Khaleda Zia evicted from home

Saturday, November 13, 2010

DHAKA - Former Bangladesh prime minister and opposition leader Khaleda Zia was Saturday morning evicted from the government house which was given to her after her husband’s assassination in 1981. The Hasina government has told the court the allotment was illegal.

Police and Rapid Action Battalion personnel entered Zia’s house in the Dhaka Cantonment area and evicted her, Bangladesh Nationalist Party (BNP) standing committee member Lt Gen (retd) Mahbubur Rahman said.

“What would be done should be done in a graceful way, so that no bad precedence is created,” Rahman, a former army chief, was quoted as saying by The Daily Star.

A caretaker of Zia’s residence told online newspaper that law enforcers entered the house and took positions in the yard and roof at around 8.30 a.m.

“Madam (Khaleda Zia) has woken up. She is in her room,” he said.

Meanwhile, another caretaker told that the forces started taking positions in front of the premises at around 6.30 a.m. Saturday.

The government’s move came after months of political and legal wrangle over the house that was given to Zia in June 1981, after the assassination of her husband, then president Ziaur Rahman.

That was in recognition of the services that her husband, a former freedom fighter and military ruler who subsequently got elected to the post of the president, had rendered to the country.

The Hasina government told the Dhaka High Court that the allotment of the house was illegal and it should be vacated.

Hasina said she wants to use the house to resettle families of army officers who were killed in a mutiny staged in February 2009 by troopers of Bangladesh Rifles (BDR), the country’s border guards.

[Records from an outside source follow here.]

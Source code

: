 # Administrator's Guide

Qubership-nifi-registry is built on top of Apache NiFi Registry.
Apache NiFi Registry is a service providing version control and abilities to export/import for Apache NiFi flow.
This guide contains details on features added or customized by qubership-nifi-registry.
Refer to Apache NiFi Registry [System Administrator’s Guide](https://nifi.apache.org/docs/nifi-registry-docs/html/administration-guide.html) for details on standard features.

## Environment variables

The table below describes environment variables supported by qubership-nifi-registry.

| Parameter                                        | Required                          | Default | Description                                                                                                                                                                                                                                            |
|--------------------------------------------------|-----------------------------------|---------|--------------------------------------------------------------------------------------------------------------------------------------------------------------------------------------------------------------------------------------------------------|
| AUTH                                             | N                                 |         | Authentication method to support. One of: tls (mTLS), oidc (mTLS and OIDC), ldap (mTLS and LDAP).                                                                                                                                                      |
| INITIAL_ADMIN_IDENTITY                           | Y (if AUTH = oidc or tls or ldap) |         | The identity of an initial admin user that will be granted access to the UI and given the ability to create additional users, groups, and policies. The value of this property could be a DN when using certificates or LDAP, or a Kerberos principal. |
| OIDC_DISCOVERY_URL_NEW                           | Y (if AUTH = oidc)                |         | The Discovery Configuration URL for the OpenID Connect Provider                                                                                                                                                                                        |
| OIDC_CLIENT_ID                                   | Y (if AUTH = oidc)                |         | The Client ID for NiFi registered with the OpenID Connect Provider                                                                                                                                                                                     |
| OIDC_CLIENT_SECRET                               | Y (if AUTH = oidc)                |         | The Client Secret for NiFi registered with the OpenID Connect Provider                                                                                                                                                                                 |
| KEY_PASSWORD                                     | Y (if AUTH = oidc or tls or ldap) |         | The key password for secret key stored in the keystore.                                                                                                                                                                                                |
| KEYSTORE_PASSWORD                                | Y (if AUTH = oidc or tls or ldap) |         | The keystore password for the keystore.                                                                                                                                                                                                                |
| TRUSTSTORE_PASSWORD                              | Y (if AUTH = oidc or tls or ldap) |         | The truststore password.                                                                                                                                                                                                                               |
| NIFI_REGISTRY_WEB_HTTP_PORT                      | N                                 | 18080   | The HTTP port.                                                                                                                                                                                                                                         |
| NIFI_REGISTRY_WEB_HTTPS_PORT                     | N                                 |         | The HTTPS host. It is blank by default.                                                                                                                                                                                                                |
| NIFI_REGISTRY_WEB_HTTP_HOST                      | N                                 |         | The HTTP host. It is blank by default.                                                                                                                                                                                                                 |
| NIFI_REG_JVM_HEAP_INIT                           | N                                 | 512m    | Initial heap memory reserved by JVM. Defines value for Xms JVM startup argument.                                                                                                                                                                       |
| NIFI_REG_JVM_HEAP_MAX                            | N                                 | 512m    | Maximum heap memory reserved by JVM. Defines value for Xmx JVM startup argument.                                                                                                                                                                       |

A high court bench last month rejected Zia’s appeal against the eviction order and set Nov 12 as the deadline by which she should vacate the house.

Zia has moved the Supreme Court, which has kept the hearing pending till Nov 29.

Political observers, meanwhile, said the government’s move would sharpen the conflict between Zia and her arch political rival, Prime Minister Sheikh Hasina.

“It would not be right to oust the former prime minister forcibly since her appeal is pending for hearing at the Appellate Division of the Supreme Court on November 29,” an aide said.

Another Zia aide denied reports that she was leaving the house voluntarily as claimed by the military authorities under whom the ownership of the house in the cantonment falls.

It is “false and ill-intentioned to confuse people”, Zia’s press secretary Maruf Kamal Khan told, about the claim made in a statement by the Inter Services Public Relations department (ISPR).

“(Khaleda Zia) is not leaving her house at her own will,” he said.

Zia, a two-term prime minister, lost the December 2008 parliamentary election that was swept by Hasina.